When designing a database table in SQL Server, one of the important decisions to make is selecting the primary key. The primary key is a column or a combination of columns that uniquely identify a record in the table. However, before choosing the primary key, it is essential to understand the concept of candidate keys.
What are Candidate Keys?
A candidate key is any column or a combination of columns that can qualify as a unique key in the database. In other words, it is a potential primary key. A table can have multiple candidate keys, and each candidate key can qualify as a primary key.
Let’s consider an example to understand candidate keys better. Suppose we have a table with three columns: ProductID, Name, and ProductNumber. Each of these columns can be a single column candidate key. Additionally, combining more than one column can create multiple possible candidate keys.
It is important to note that only one column can be selected as the primary key. The decision of selecting the primary key from the possible combinations of candidate keys can be perplexing but imperative.
Verifying Candidate Keys
To verify if the candidate keys are unique, we can run a script in SQL Server. The script will return the same number of rows for all the options, indicating that they are all unique in the database and meet the criteria of a primary key.
USE AdventureWorks
GO
SELECT * FROM Production.Product
GO
SELECT DISTINCT ProductID FROM Production.Product
GO
SELECT DISTINCT Name FROM Production.Product
GO
SELECT DISTINCT ProductNumber FROM Production.Product
All of the above queries will return the same number of records, confirming that they all qualify as candidate keys.
Selecting the Primary Key
When selecting the primary key, there are a few points to consider:
- Select a key that does not contain NULL: Even if a candidate key currently does not have any NULL values, it should not have the potential to contain NULL values in the future. A column that can potentially contain NULL values does not qualify as a primary key.
- Select a key that is unique and does not repeat: A candidate key that is unique at present may contain duplicate values in the future. Such candidate keys do not qualify as primary keys.
- Make sure the primary key does not keep changing: While not a hard and fast rule, it is generally recommended to select a primary key that does not frequently change. Changing primary key values can adversely affect database integrity, data statistics, and indexes.

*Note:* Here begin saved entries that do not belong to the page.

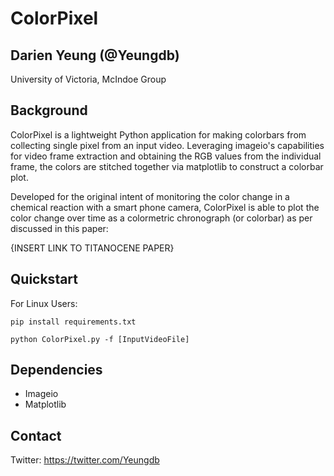 # ColorPixel 

## Darien Yeung (@Yeungdb)
University of Victoria, McIndoe Group

## Background

ColorPixel is a lightweight Python application for making colorbars from collecting single pixel from an input video. Leveraging imageio's capabilities for video frame extraction and obtaining the RGB values from the individual frame, the colors are stitched together via matplotlib to construct a colorbar plot. 

Developed for the original intent of monitoring the color change in a chemical reaction with a smart phone camera, ColorPixel is able to plot the color change over time as a colormetric chronograph (or colorbar) as per discussed in this paper: 

   {INSERT LINK TO TITANOCENE PAPER}

## Quickstart
For Linux Users:

`pip install requirements.txt`

`python ColorPixel.py -f [InputVideoFile]`

## Dependencies

 - Imageio
 - Matplotlib

## Contact

Twitter: https://twitter.com/Yeungdb


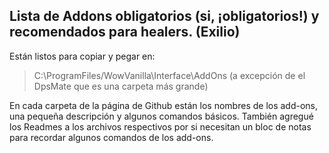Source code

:## Lista de Addons obligatorios (si, ¡obligatorios!) y recomendados para healers. (Exilio)

Están listos para copiar y pegar en:
> C:\ProgramFiles/WowVanilla\Interface\AddOns       (a excepción de el DpsMate que es una carpeta más grande)

En cada carpeta de la página de Github están los nombres de los add-ons, una pequeña descripción y algunos comandos básicos.
También agregué los Readmes a los archivos respectivos por si necesitan un bloc de notas para recordar algunos comandos de los add-ons.


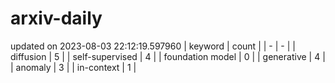 # arxiv-daily
updated on 2023-08-03 22:12:19.597960
| keyword | count |
| - | - |
| diffusion | 5 |
| self-supervised | 4 |
| foundation model | 0 |
| generative | 4 |
| anomaly | 3 |
| in-context | 1 |

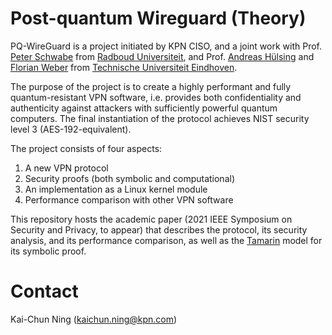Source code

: # Post-quantum Wireguard (Theory)

PQ-WireGuard is a project initiated by KPN CISO, and a joint work with
Prof. [Peter Schwabe](https://cryptojedi.org/peter/index.shtml) from [Radboud
Universiteit](https://www.ru.nl/english/), and Prof. [Andreas
Hülsing](https://huelsing.net/) and [Florian Weber](https://florianjw.de/) from
[Technische Universiteit Eindhoven](https://www.tue.nl/en/).

The purpose of the project is to create a highly performant and fully
quantum-resistant VPN software, i.e. provides both confidentiality and
authenticity against attackers with sufficiently powerful quantum computers.
The final instantiation of the protocol achieves NIST security level 3
(AES-192-equivalent).

The project consists of four aspects:
1. A new VPN protocol
2. Security proofs (both symbolic and computational)
3. An implementation as a Linux kernel module
4. Performance comparison with other VPN software

This repository hosts the academic paper (2021 IEEE Symposium on Security and
Privacy, to appear) that describes the protocol, its security analysis, and
its performance comparison, as well as the
[Tamarin](https://tamarin-prover.github.io/) model for its symbolic proof.

# Contact
Kai-Chun Ning (kaichun.ning@kpn.com)
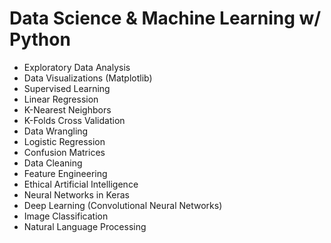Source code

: # Data Science & Machine Learning w/ Python
- Exploratory Data Analysis
- Data Visualizations (Matplotlib)
- Supervised Learning
- Linear Regression
- K-Nearest Neighbors
- K-Folds Cross Validation
- Data Wrangling
- Logistic Regression
- Confusion Matrices
- Data Cleaning
- Feature Engineering
- Ethical Artificial Intelligence
- Neural Networks in Keras
- Deep Learning (Convolutional Neural Networks)
- Image Classification
- Natural Language Processing
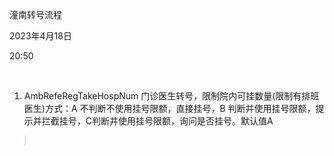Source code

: 潼南转号流程

2023年4月18日

20:50

 

1.  AmbRefeRegTakeHospNum 门诊医生转号，限制院内可挂数量(限制有排班医生)方式：A 不判断不使用挂号限额，直接挂号，B 判断并使用挂号限额，提示并拦截挂号，C判断并使用挂号限额，询问是否挂号。默认值A

>  
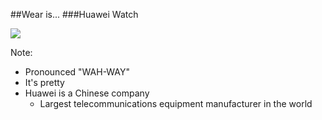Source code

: ##Wear is...
###Huawei Watch

<img src="img/huawei-watch.jpg"/>

Note:
+ Pronounced "WAH-WAY"
+ It's pretty
+ Huawei is a Chinese company
    + Largest telecommunications equipment manufacturer in the world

Applying these rules to our example table, we can determine the appropriate candidate for the primary key. The Name column can potentially contain NULL values, so it does not qualify. The ProductNumber column can be duplicated for different manufacturers, so it also does not qualify. However, the ProductID column, which is an identity column, uniquely defines each row and will be used as a foreign key in other tables. Therefore, in this case, the ProductID column qualifies as the primary key.
It is worth mentioning that while many database experts suggest not using an identity column as the primary key, our example presents a different scenario. In this case, the ProductID column is not only unique but also plays a role in joins and is used as a foreign key in other tables.
Foreign Keys and Self-Referencing Foreign Keys
A foreign key in a database table refers to the primary key in another table. A primary key can be referenced by multiple foreign keys from other tables. It is not necessary for a primary key to be the reference of any foreign keys. Additionally, a foreign key can refer back to the same table but to a different column. This type of foreign key is known as a “self-referencing foreign key.”
Summary
In summary, a table can have multiple candidate keys that are unique as single columns or combinations of multiple columns. These candidate keys are all potential primary keys. The best candidates for the primary key are those that follow three rules: they are not null, have unique values in the table, and remain static. If there are multiple candidate keys that satisfy the criteria for a primary key, the decision should be made by experienced database administrators who consider performance implications.
Choosing the right primary key is crucial for maintaining data integrity and optimizing database performance. By understanding candidate keys and their characteristics, you can make informed decisions when designing your SQL Server database tables.